Foto © Matthias KabelJedes Jahr am 5. Dezember war es erneut soweit. Das Highlight eines jeden Jahres. Weihnachten? Schön. Sommerferien? Entspannend. Aber kein zweiter Tag war so spannend, lustig und auch adrenalitreibend für mich als Kind wie der Krampustag.
In den Tiroler Bergen aufgewachsen, geht eben nichts über Brauchtum. Und dort ist Krampus auch weiterhin der ständige Begleiter vom Nikolaus. Guter Cop, böser Cop, sozusagen. War man brav, wurde man vom Nikolaus gelobt, falls nicht, hat schon der Krampus mit der Kette gerasselt und mit der Rute gedroht. Zur Erklärung: Wahrscheinlich kommt unser Krampus einem Knecht Ruprecht am nächsten. Von Kopf bis Fuß in Fell gekleidet, mit höchst aufwendigen, handgeschnitzten Holzmasken, die Teufelsfratzen bezeichnen, großen Hörnern und riesigen Schellen und Glocken, die schon mal bis zu 50 kg wiegen können, so war ein Krampus ausgestattet. Dazu einen „Buckelkorb“, Ketten und eine Rute und die Schauergestalt für Kinder war perfekt.
Er kam jedes Jahr in die Schule. Oh, wie nervös wir waren, schon am 4. Dezember. Wir waren ganz leise, jedes Geräusch forderte einen Aufschrei und am Ende waren es sogar die „Nicht-Geräusche“, die irgendjemand doch gehört hatte. In der Turnhalle mussten sie sein, die Krampusse, die konnte man ja auch so gut hören, über zwei Stockwerke und massive Betonmauern hinweg. Kinder waren erfinderisch. Und ich möchte nicht wissen, wie wir unseren Lehrern an diesen Tagen auf die Nerven gegangen sind mit unserer Schreckhaftigkeit. Heute stehe ich auf der anderen Seite der Front und ja… es nervt.

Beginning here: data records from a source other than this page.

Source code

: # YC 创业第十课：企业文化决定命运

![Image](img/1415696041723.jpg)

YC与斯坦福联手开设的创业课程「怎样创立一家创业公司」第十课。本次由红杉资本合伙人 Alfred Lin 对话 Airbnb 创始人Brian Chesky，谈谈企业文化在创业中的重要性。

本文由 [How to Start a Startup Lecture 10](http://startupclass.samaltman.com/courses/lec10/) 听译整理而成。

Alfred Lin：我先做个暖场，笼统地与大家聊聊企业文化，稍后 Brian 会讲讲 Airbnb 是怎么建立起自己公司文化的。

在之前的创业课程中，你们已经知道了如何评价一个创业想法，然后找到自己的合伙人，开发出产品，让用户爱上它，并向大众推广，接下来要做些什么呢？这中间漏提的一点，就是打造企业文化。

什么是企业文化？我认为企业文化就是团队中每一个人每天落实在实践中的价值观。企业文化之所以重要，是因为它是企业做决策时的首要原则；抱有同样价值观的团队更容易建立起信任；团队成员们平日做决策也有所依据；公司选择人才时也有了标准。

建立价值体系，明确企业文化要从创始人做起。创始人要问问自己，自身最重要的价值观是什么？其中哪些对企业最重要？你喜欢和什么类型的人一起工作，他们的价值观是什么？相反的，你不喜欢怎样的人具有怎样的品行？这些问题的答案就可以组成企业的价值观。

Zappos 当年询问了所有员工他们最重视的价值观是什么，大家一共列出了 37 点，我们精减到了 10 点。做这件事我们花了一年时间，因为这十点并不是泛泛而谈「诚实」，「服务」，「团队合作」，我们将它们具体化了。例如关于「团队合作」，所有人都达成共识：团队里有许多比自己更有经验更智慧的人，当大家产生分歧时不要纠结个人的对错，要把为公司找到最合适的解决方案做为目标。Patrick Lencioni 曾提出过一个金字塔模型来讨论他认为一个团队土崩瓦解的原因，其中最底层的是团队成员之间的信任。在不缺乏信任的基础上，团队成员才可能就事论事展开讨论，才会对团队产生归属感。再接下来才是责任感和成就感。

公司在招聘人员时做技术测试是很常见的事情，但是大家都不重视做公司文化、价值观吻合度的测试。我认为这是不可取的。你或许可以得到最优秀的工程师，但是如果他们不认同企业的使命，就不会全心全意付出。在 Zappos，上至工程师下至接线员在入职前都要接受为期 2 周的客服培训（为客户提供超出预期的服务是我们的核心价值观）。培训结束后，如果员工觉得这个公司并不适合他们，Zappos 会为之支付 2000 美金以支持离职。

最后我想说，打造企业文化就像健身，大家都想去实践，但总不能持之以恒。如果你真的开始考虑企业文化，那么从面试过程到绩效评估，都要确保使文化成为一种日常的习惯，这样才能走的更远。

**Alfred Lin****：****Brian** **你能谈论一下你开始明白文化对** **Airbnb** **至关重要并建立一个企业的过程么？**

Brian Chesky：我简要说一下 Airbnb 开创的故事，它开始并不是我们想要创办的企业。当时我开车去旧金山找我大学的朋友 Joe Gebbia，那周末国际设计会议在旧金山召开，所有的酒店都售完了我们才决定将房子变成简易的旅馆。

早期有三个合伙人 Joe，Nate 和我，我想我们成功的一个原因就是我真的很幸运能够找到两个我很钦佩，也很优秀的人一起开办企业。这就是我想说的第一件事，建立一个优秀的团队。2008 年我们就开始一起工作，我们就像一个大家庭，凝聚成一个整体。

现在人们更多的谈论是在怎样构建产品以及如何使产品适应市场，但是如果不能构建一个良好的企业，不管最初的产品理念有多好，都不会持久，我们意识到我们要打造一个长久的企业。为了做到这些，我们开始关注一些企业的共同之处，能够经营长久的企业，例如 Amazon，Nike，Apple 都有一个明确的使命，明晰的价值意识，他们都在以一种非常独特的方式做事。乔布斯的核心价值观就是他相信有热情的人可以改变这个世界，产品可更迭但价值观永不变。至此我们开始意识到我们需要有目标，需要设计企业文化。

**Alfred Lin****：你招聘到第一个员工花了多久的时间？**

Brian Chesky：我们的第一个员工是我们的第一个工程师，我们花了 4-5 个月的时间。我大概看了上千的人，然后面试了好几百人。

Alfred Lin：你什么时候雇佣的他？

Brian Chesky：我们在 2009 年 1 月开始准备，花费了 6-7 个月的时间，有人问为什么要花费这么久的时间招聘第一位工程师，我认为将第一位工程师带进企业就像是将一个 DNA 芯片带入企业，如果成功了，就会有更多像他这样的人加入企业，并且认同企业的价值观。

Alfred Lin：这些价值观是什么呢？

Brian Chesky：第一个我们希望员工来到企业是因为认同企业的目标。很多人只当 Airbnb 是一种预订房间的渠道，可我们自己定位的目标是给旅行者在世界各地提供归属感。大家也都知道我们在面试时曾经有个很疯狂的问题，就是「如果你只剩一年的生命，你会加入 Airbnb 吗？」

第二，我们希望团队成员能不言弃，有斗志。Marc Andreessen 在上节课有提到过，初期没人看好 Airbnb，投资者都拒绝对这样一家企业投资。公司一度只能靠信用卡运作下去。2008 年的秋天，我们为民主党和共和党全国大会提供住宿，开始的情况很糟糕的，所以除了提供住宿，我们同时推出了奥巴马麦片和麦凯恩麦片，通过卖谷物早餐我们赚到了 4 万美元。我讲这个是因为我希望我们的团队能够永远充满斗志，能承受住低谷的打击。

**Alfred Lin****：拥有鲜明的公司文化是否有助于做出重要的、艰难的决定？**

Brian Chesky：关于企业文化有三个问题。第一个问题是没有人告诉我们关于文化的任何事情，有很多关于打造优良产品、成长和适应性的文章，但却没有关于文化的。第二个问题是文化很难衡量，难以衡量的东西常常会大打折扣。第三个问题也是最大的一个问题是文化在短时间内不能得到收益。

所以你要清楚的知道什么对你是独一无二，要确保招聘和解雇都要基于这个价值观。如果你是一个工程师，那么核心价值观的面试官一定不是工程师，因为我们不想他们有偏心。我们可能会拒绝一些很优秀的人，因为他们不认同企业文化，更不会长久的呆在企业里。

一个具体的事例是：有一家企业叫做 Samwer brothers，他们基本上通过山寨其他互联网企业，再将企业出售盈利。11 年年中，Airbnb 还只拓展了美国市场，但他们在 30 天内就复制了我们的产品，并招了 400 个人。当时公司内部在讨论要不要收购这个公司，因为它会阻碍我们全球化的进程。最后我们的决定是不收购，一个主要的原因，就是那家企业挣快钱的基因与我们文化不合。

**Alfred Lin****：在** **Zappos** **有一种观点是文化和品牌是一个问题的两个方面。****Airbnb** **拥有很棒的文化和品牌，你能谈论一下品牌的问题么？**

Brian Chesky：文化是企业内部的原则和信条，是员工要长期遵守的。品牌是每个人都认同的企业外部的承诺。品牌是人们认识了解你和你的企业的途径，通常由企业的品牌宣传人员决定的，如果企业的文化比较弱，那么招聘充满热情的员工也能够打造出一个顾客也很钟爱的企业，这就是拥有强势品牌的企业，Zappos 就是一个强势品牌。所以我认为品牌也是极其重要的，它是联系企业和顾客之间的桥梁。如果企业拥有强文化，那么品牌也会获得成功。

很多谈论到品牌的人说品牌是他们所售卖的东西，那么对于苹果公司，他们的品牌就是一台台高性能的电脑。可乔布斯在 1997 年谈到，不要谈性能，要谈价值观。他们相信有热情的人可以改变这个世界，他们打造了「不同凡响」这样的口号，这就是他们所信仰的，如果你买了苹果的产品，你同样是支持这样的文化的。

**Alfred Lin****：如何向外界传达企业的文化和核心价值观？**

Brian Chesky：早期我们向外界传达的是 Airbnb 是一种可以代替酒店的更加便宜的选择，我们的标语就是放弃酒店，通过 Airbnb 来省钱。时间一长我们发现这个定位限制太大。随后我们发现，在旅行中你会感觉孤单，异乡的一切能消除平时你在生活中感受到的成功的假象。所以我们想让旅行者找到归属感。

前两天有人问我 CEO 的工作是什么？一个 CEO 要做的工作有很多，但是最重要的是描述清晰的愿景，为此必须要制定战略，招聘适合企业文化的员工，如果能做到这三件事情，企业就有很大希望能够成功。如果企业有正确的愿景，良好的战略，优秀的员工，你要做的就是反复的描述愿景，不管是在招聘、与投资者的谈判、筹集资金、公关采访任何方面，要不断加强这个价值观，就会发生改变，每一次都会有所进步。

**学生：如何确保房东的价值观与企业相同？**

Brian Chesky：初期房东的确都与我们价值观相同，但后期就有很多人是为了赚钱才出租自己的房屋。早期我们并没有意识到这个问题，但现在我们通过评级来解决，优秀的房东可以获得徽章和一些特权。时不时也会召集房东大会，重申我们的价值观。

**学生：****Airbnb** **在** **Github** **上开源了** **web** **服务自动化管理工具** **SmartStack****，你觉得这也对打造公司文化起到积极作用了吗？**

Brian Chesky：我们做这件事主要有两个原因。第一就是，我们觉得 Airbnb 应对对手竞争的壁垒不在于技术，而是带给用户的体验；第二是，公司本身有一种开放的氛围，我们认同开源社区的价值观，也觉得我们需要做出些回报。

Das allerdings war noch nicht einmal das Highlight. Der Abend war viel besser. Der 5. Dezember war „Tuifltag“ oder „Krampustag“, also der Tag der Krampusse. Eigentlich Abend, denn am Tag ließen sich die Jungs (die Dorfjugend, die stark genug war, diese schweren Masken und Kostüme zu tragen). Ich war eine von den wenigen Mädchen, die nicht weinend und erschreckend hinter den großen Brüdern oder dem Papa hängen geblieben sind. Nein, ich war draußen, an der Front, mit den Jungs. Krampusse ärgern. Das war ein Sport für die, die noch nicht selbst Krampus sein durften. Wir rannten ihnen hinterher (bis sie uns entdeckten), ärgerten sie (wer da wohl wen geärgert hatte), schrien ihnen zu und rannten dann wieder weg. Nicht selten wurde einer von uns erwischt und dann ordentlich um Schnee vergraben (von Kopf bis Fuß versteht sich). Wir versuchten, ihnen die Ruten zu klauen und ja, hin und wieder gab es auch mal einen blauen Fleck. Aber es war jedes Jahr den Schreck, den Spaß und das Adrenalin wert.
Ich komme vom Dorf, 500 Einwohner inklusive Schafe und Kühe. Daher kennt jeder jeden. Und den meisten Spaß hatte man immer dann, wenn die Krampusse unsere Eltern kannten, sogar befreundet waren (was ja oft der Fall war) und es dann fast schon zum guten Ton gehörte, die Kinder dieser „Freunde“ zu ärgern. Dadurch hatte der ein oder andere Krampus schon auch mal die Erlaubnis, in Wohnungen zu gehen und hinter Kindern herzurennen, egal, wohin die gingen, rannten oder versuchten, zu flüchten. Dahingehend blieb ich verschont, meine Mutter war dagegen, sodass die Krampusse immer nur meinen Vater zum Quatschen im Stall besucht hatten. (Ob sich die Kühe da gefreut hatten, wage ich zu bezweifeln, aber zumindest war die Milch nicht sauer geworden).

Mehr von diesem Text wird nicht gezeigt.